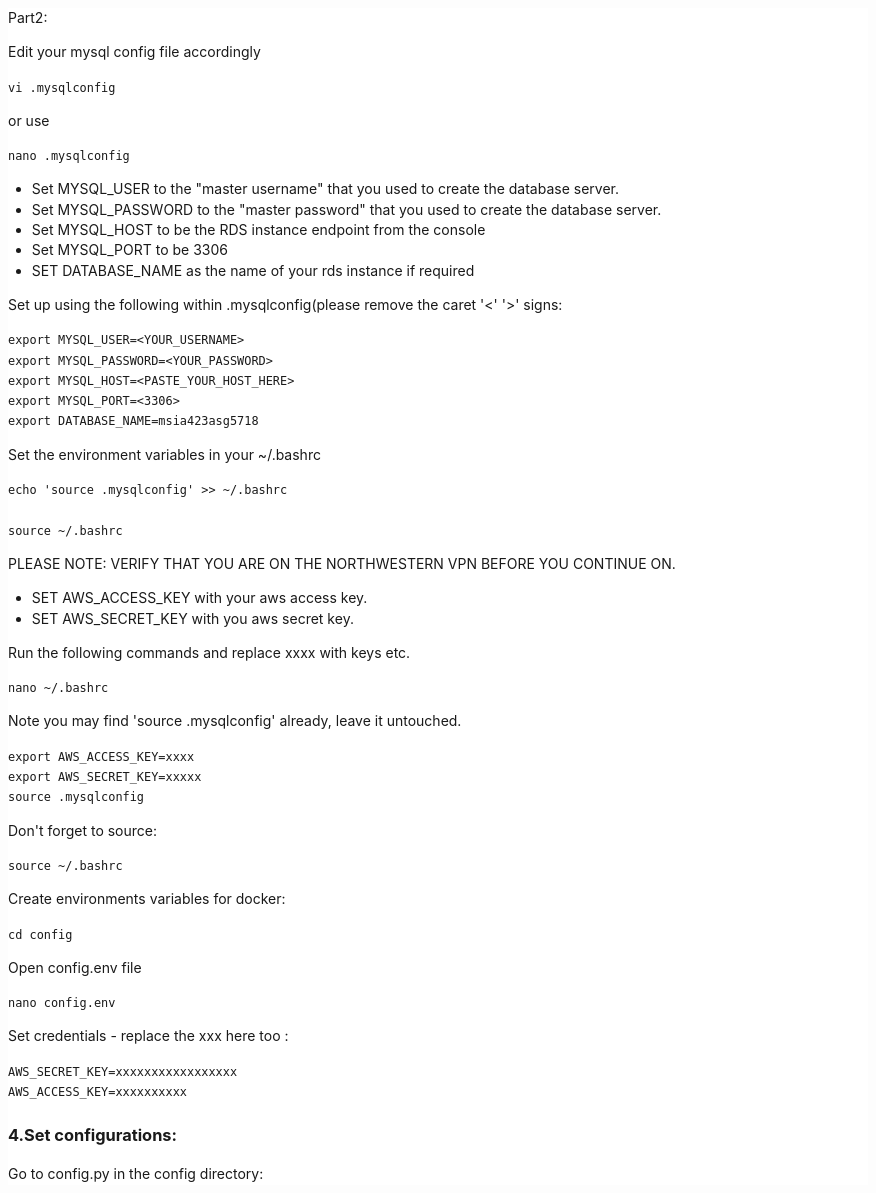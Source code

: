 Part2:

Edit your mysql config file accordingly

    vi .mysqlconfig
or use 

    nano .mysqlconfig

* Set MYSQL_USER to the "master username" that you used to create the database server.
* Set MYSQL_PASSWORD to the "master password" that you used to create the database server.
* Set MYSQL_HOST to be the RDS instance endpoint from the console
* Set MYSQL_PORT to be 3306
* SET DATABASE_NAME as the name of your rds instance if required

Set up using the following within .mysqlconfig(please remove the caret '<' '>' signs:

    export MYSQL_USER=<YOUR_USERNAME>
    export MYSQL_PASSWORD=<YOUR_PASSWORD>
    export MYSQL_HOST=<PASTE_YOUR_HOST_HERE>
    export MYSQL_PORT=<3306>
    export DATABASE_NAME=msia423asg5718


Set the environment variables in your ~/.bashrc

    echo 'source .mysqlconfig' >> ~/.bashrc

    source ~/.bashrc
    
PLEASE NOTE: VERIFY THAT YOU ARE ON THE NORTHWESTERN VPN BEFORE YOU CONTINUE ON.        

* SET AWS_ACCESS_KEY with your aws access key.
* SET AWS_SECRET_KEY with you aws secret key.

Run the following commands and replace xxxx with keys etc.

    nano ~/.bashrc
Note you may find 'source .mysqlconfig' already, leave it untouched.

    export AWS_ACCESS_KEY=xxxx
    export AWS_SECRET_KEY=xxxxx
    source .mysqlconfig
Don't forget to source:

    source ~/.bashrc
Create environments variables for docker:

    cd config
Open config.env file

    nano config.env
Set credentials - replace the xxx here too :

    AWS_SECRET_KEY=xxxxxxxxxxxxxxxxx
    AWS_ACCESS_KEY=xxxxxxxxxx


### 4.Set configurations:
Go to config.py in the config directory:
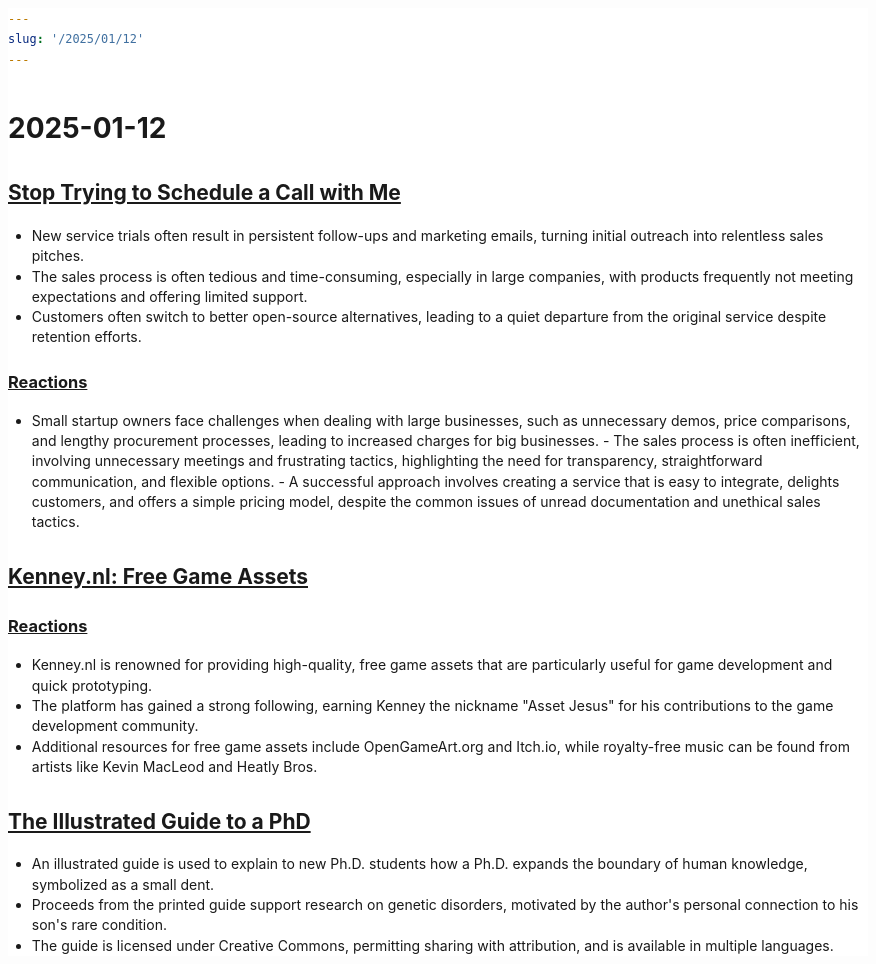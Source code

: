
 ```yaml
---
slug: '/2025/01/12'
---
```


# 2025-01-12

## [Stop Trying to Schedule a Call with Me](https://matduggan.com/stop-trying-to-schedule-a-call-with-me/)

- New service trials often result in persistent follow-ups and marketing emails, turning initial outreach into relentless sales pitches.
- The sales process is often tedious and time-consuming, especially in large companies, with products frequently not meeting expectations and offering limited support.
- Customers often switch to better open-source alternatives, leading to a quiet departure from the original service despite retention efforts.

### [Reactions](https://news.ycombinator.com/item?id=42669754)

- Small startup owners face challenges when dealing with large businesses, such as unnecessary demos, price comparisons, and lengthy procurement processes, leading to increased charges for big businesses. - The sales process is often inefficient, involving unnecessary meetings and frustrating tactics, highlighting the need for transparency, straightforward communication, and flexible options. - A successful approach involves creating a service that is easy to integrate, delights customers, and offers a simple pricing model, despite the common issues of unread documentation and unethical sales tactics.

## [Kenney.nl: Free Game Assets](https://www.kenney.nl/)

### [Reactions](https://news.ycombinator.com/item?id=42671472)

- Kenney.nl is renowned for providing high-quality, free game assets that are particularly useful for game development and quick prototyping.
- The platform has gained a strong following, earning Kenney the nickname "Asset Jesus" for his contributions to the game development community.
- Additional resources for free game assets include OpenGameArt.org and Itch.io, while royalty-free music can be found from artists like Kevin MacLeod and Heatly Bros.

## [The Illustrated Guide to a PhD](https://matt.might.net/articles/phd-school-in-pictures/?_nospa=true)

- An illustrated guide is used to explain to new Ph.D. students how a Ph.D. expands the boundary of human knowledge, symbolized as a small dent.
- Proceeds from the printed guide support research on genetic disorders, motivated by the author's personal connection to his son's rare condition.
- The guide is licensed under Creative Commons, permitting sharing with attribution, and is available in multiple languages.
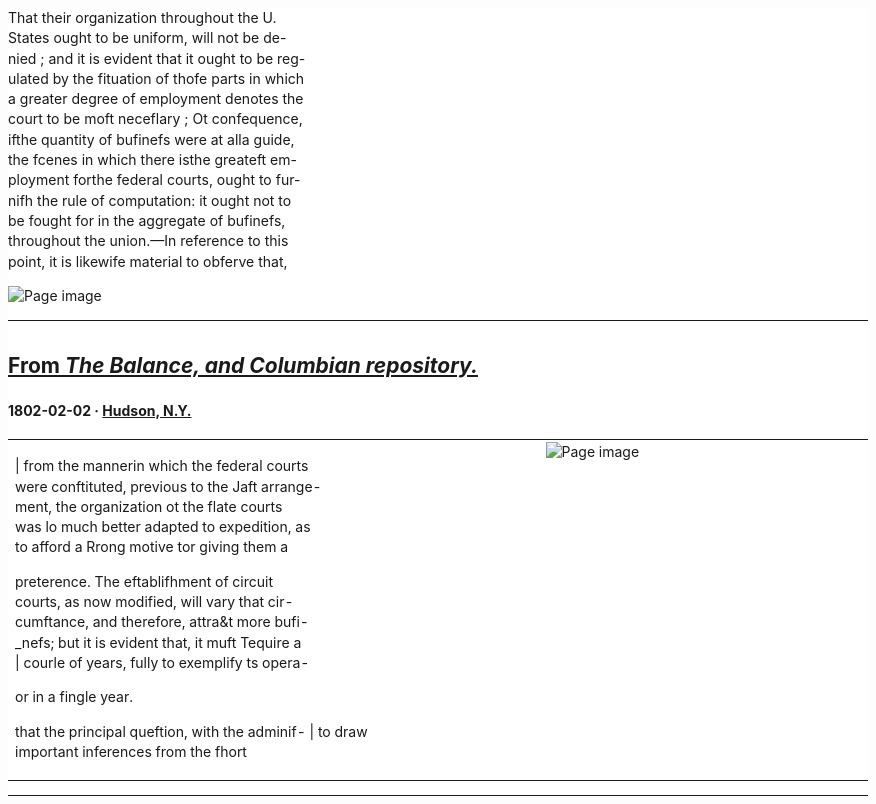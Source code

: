 That their organization throughout the U.  
States ought to be uniform, will not be de-  
nied ; and it is evident that it ought to be reg-  
ulated by the fituation of thofe parts in which  
a greater degree of employment denotes the  
court to be moft neceflary ; Ot confequence,  
ifthe quantity of bufinefs were at alla guide,  
the fcenes in which there isthe greateft em-  
ployment forthe federal courts, ought to fur-  
nifh the rule of computation: it ought not to  
be fought for in the aggregate of bufinefs,  
throughout the union.—In reference to this  
point, it is likewife material to obferve that,
</td><td style="width: 50%; max-height: 75%; margin: auto; display: block;">
<img alt="Page image" src="https://iiif.archive.org/image/iiif/2/sim_balance-and-state-journal_1802-02-02_1_5%2Fsim_balance-and-state-journal_1802-02-02_1_5_jp2.zip%2Fsim_balance-and-state-journal_1802-02-02_1_5_jp2%2Fsim_balance-and-state-journal_1802-02-02_1_5_0002.jp2/pct:35.48053024026512,24.675324675324674,27.816901408450704,51.282467532467535/,600/0/default.jpg"/>
</td>
</tr></table>

---

## [From _The Balance, and Columbian repository._](https://archive.org/details/sim_balance-and-state-journal_1802-02-02_1_5/page/n2/mode/1up?view=theater)

#### 1802-02-02 &middot; [Hudson, N.Y.](http://dbpedia.org/resource/Hudson%2C_New_York)

<table style="width: 100%;"><tr><td style="width: 50%">

  
| from the mannerin which the federal courts  
were conftituted, previous to the Jaft arrange-  
ment, the organization ot the flate courts  
was lo much better adapted to expedition, as  
to afford a Rrong motive tor giving them a  
  
preterence. The eftablifhment of circuit  
courts, as now modified, will vary that cir-  
cumftance, and therefore, attra&amp;t more bufi-  
_nefs; but it is evident that, it muft Tequire a  
| courle of years, fully to exemplify ts opera-  
  
  
  
or in a fingle year.  
  
that the principal queftion, with the adminif- | to draw important inferences from the fhort
</td><td style="width: 50%; max-height: 75%; margin: auto; display: block;">
<img alt="Page image" src="https://iiif.archive.org/image/iiif/2/sim_balance-and-state-journal_1802-02-02_1_5%2Fsim_balance-and-state-journal_1802-02-02_1_5_jp2.zip%2Fsim_balance-and-state-journal_1802-02-02_1_5_jp2%2Fsim_balance-and-state-journal_1802-02-02_1_5_0002.jp2/pct:35.45981772990886,9.561688311688311,55.571665285832644,15.25974025974026/600,/0/default.jpg"/>
</td>
</tr></table>

---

■ ■ ■

Lines holding the string "organization" must be copied out of the entries above.

SOLVED EXERCISE:
: That their organization throughout the U.  
ment, the organization ot the flate courts  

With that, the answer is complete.